Which lines of the records below contain the word "tests"? Show each one.

DATA LISTING:
☆ ☆ ☆

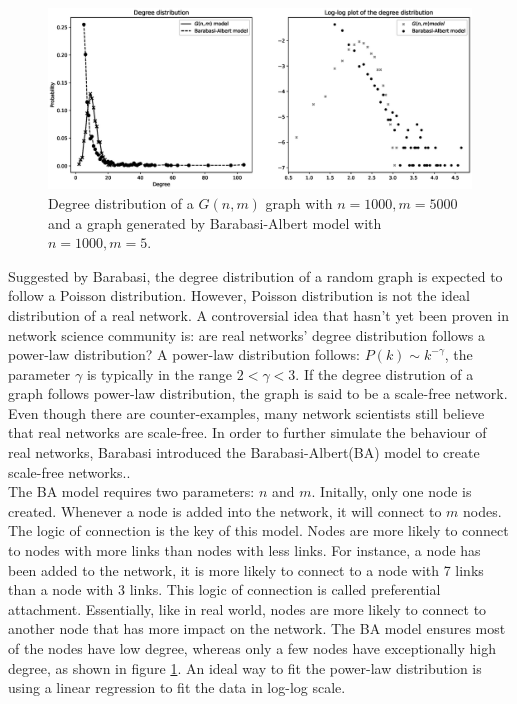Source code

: \documentclass[12pt]{article}
\begin{document}
\begin{figure}[ht]
    \centering
    \includegraphics[width=\textwidth]{degree_distribution.eps}
    \centering
    \caption{Degree distribution of a $G(n,m)$ graph with $n=1000,m=5000$ and a graph generated by Barabasi-Albert model with $n=1000,m=5$.}
    \label{fig:degree_dist}
\end{figure}
\noindent
Suggested by Barabasi\cite{barabási2016network}, the degree distribution of a random graph is expected to follow a Poisson distribution. However, Poisson distribution is not the ideal distribution of a real network. A controversial idea that hasn't yet been proven in network science community is: are real networks' degree distribution follows a power-law distribution?\cite{broido_clauset_2019} A power-law distribution follows: $P(k) \sim k^{-\gamma }$, the parameter $\gamma$ is typically in the range $2<\gamma<3$. If the degree distrution of a graph follows power-law distribution, the graph is said to be a scale-free network. Even though there are counter-examples, many network scientists still believe that real networks are scale-free. In order to further simulate the behaviour of real networks, Barabasi introduced the Barabasi-Albert(BA) model to create scale-free networks.\cite{barabási2016network}.\\
The BA model requires two parameters: $n$ and $m$. Initally, only one node is created. Whenever a node is added into the network, it will connect to $m$ nodes. The logic of connection is the key of this model. Nodes are more likely to connect to nodes with more links than nodes with less links. For instance, a node has been added to the network, it is more likely to connect to a node with 7 links than a node with 3 links. This logic of connection is called preferential attachment. Essentially, like in real world, nodes are more likely to connect to another node that has more impact on the network. The BA model ensures most of the nodes have low degree, whereas only a few nodes have exceptionally high degree, as shown in figure \ref{fig:degree_dist}. An ideal way to fit the power-law distribution is using a linear regression to fit the data in log-log scale.
\end{document}
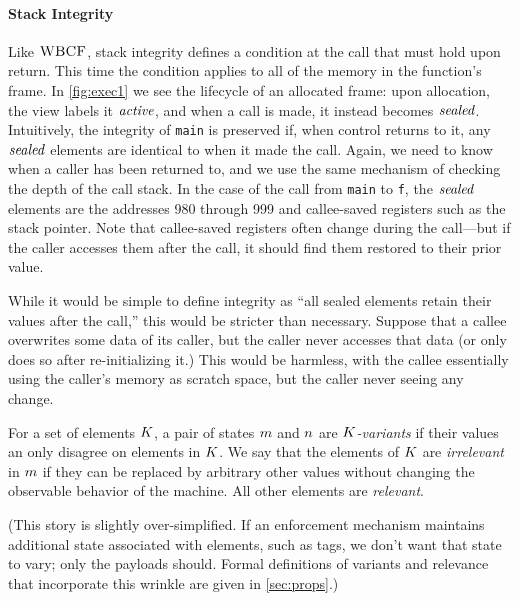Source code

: \documentclass[10pt,conference]{ieeetran}%
\theoremstyle{definition}
\begin{document}

\paragraph*{Stack Integrity}

Like \(\textnormal{\sc WBCF}\), stack integrity defines a condition at the call that must hold upon
return. This time the condition applies to all of the memory in the function's
frame. In \cref{fig:exec1} we see the lifecycle of an allocated frame:
upon allocation, the view labels it \(\mathit{active}\), and when a call is made, it instead
becomes \(\mathit{sealed}\). Intuitively, the integrity of {\tt main}
is preserved if, when control returns to it, any \(\mathit{sealed}\) elements
are identical to when it made the call.
%
Again, we need to know when a caller has been returned to,
and we use the same mechanism of checking the depth of the call stack.
%
In the case of the call from {\tt main} to {\tt f}, the \(\mathit{sealed}\) elements are the
addresses 980 through 999 and callee-saved registers such as
the stack pointer. Note that callee-saved registers often change
during the call---but if the caller accesses them after the call, it should find them
restored to their prior value.

While it would be simple to define integrity as ``all sealed elements retain their
values after the call,'' this would be stricter than necessary. Suppose that
a callee overwrites some data of its caller, but the caller never accesses that data
(or only does so after re-initializing it.) This would be harmless, with the callee
essentially using the caller's memory as scratch space, but the caller never seeing any change.

For a set of elements \(K\),
a pair of states \(m\) and \(n\) are {\em \(K\)-variants} if
their values an only disagree on elements in \(K\).
We say that the elements of \(K\) are \emph{irrelevant}
in \(m\) if they can be replaced by arbitrary other values without changing the
observable behavior of the machine. All other elements are \emph{relevant}.

(This story is slightly over-simplified. If an enforcement mechanism maintains
additional state associated with elements, such as tags, we don't want that
state to vary; only the payloads should. Formal definitions of variants and
relevance that incorporate this wrinkle are given in \cref{sec:props}.)
\end{document}
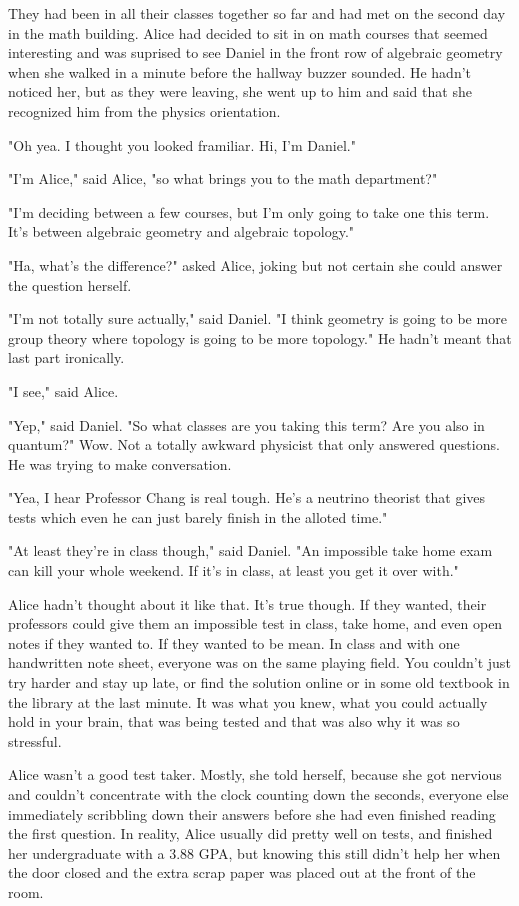 \mypause

They had been in all their classes together so far and had met on the second day in the math building. Alice had decided to sit in on math courses that seemed interesting and was suprised to see Daniel in the front row of algebraic geometry when she walked in a minute before the hallway buzzer sounded. He hadn't noticed her, but as they were leaving, she went up to him and said that she recognized him from the physics orientation. 

"Oh yea. I thought you looked framiliar. Hi, I'm Daniel."

"I'm Alice," said Alice, "so what brings you to the math department?"

"I'm deciding between a few courses, but I'm only going to take one this term. It's between algebraic geometry and algebraic topology."

"Ha, what's the difference?" asked Alice, joking but not certain she could answer the question herself.

"I'm not totally sure actually," said Daniel. "I think geometry is going to be more group theory where topology is going to be more topology." He hadn't meant that last part ironically.

"I see," said Alice.

"Yep," said Daniel. "So what classes are you taking this term? Are you also in quantum?" Wow. Not a totally awkward physicist that only answered questions. He was trying to make conversation.

"Yea, I hear Professor Chang is real tough. He's a neutrino theorist that gives tests which even he can just barely finish in the alloted time."

"At least they're in class though," said Daniel. "An impossible take home exam can kill your whole weekend. If it's in class, at least you get it over with."

Alice hadn't thought about it like that. It's true though. If they wanted, their professors could give them an impossible test in class, take home, and even open notes if they wanted to. If they wanted to be mean. In class and with one handwritten note sheet, everyone was on the same playing field. You couldn't just try harder and stay up late, or find the solution online or in some old textbook in the library at the last minute. It was what you knew, what you could actually hold in your brain, that was being tested and that was also why it was so stressful.

Alice wasn't a good test taker. Mostly, she told herself, because she got nervious and couldn't concentrate with the clock counting down the seconds, everyone else immediately scribbling down their answers before she had even finished reading the first question. In reality, Alice usually did pretty well on tests, and finished her undergraduate with a 3.88 GPA, but knowing this still didn't help her when the door closed and the extra scrap paper was placed out at the front of the room.

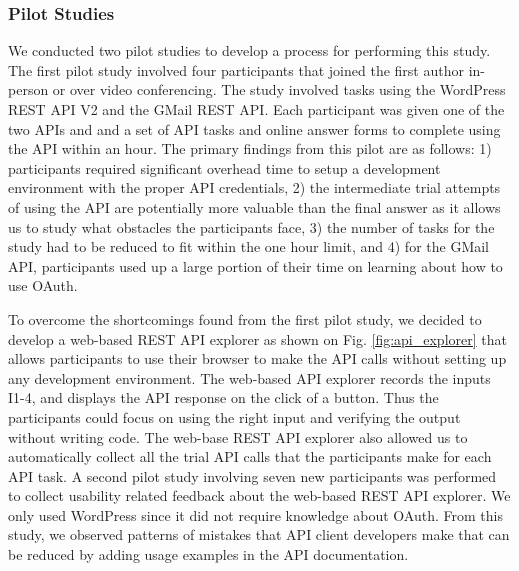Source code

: \subsubsection{Pilot Studies}

We conducted two pilot studies to develop a process for performing this study. The first pilot study involved four participants that joined the first author in-person or over video conferencing. The study involved tasks using the WordPress REST API V2 and the GMail REST API. Each participant was given one of the two APIs and and a set of API tasks and online answer forms to complete using the API within an hour. The primary findings from this pilot are as follows: 1) participants required significant overhead time to setup a development environment with the proper API credentials, 2) the intermediate trial attempts of using the API are potentially more valuable than the final answer as it allows us to study what obstacles the participants face, 3) the number of tasks for the study had to be reduced to fit within the one hour limit, and 4) for the GMail API, participants used up a large portion of their time on learning about how to use  OAuth.

To overcome the shortcomings found from the first pilot study, we decided to develop a web-based REST API explorer as shown on Fig. \ref{fig:api_explorer} that allows participants to use their browser to make the API calls without setting up any development environment. The web-based API explorer records the inputs I1-4, and displays the API response on the click of a button. Thus the participants could focus on using the right input and verifying the output without writing code. The web-base REST API explorer also allowed us to automatically collect all the trial API calls that the participants make for each API task. A second pilot study involving seven new participants was performed to collect usability related feedback about the web-based REST API explorer. We only used WordPress since it did not require knowledge about OAuth. From this study, we observed patterns of mistakes that API client developers make that can be reduced by adding usage examples in the API documentation.

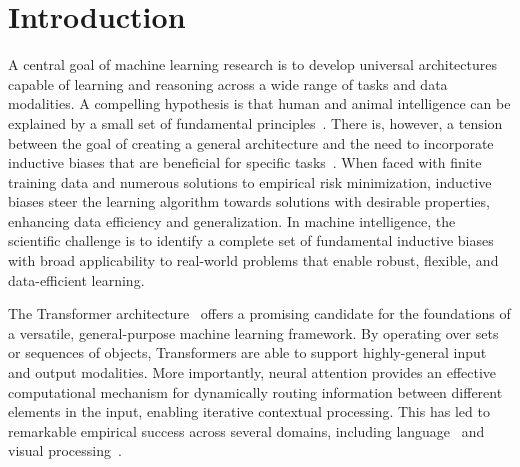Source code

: \section{Introduction}\label{sec:intro}

A central goal of machine learning research is to develop universal architectures capable of learning and reasoning across a wide range of tasks and data modalities. A compelling hypothesis is that human and animal intelligence can be explained by a small set of fundamental principles~\citep{marcus2003algebraic}. There is, however, a tension between the goal of creating a general architecture and the need to incorporate inductive biases that are beneficial for specific tasks~\citep{wolpert1995no,baxter2000model}. When faced with finite training data and numerous solutions to empirical risk minimization, inductive biases steer the learning algorithm towards solutions with desirable properties, enhancing data efficiency and generalization.
In machine intelligence, the scientific challenge is to identify a complete set of fundamental inductive biases with broad applicability to real-world problems that enable robust, flexible, and data-efficient learning.

The Transformer architecture~\citep{vaswani2017attention} offers a promising candidate for the foundations of a versatile, general-purpose machine learning framework. By operating over sets or sequences of objects, Transformers are able to support highly-general input and output modalities. More importantly, neural attention provides an effective computational mechanism for dynamically routing information between different elements in the input, enabling iterative contextual processing. This has led to remarkable empirical success across several domains, including language~\citep{radfordImprovingLanguageUnderstanding2018,devlinBERTPretrainingDeep2019,radford2019language,kaplan2020scalinglawsneurallanguage,brown2020languagemodelsfewshotlearners} and visual processing~\citep{dosovitskiyImageWorth16x162020,carion2020end,zhai2022scaling}.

☆ ☆ ☆

REPLY TO THE TASK:
"Yea, I hear Professor Chang is real tough. He's a neutrino theorist that gives tests which even he can just barely finish in the alloted time."
Alice wasn't a good test taker. Mostly, she told herself, because she got nervious and couldn't concentrate with the clock counting down the seconds, everyone else immediately scribbling down their answers before she had even finished reading the first question. In reality, Alice usually did pretty well on tests, and finished her undergraduate with a 3.88 GPA, but knowing this still didn't help her when the door closed and the extra scrap paper was placed out at the front of the room.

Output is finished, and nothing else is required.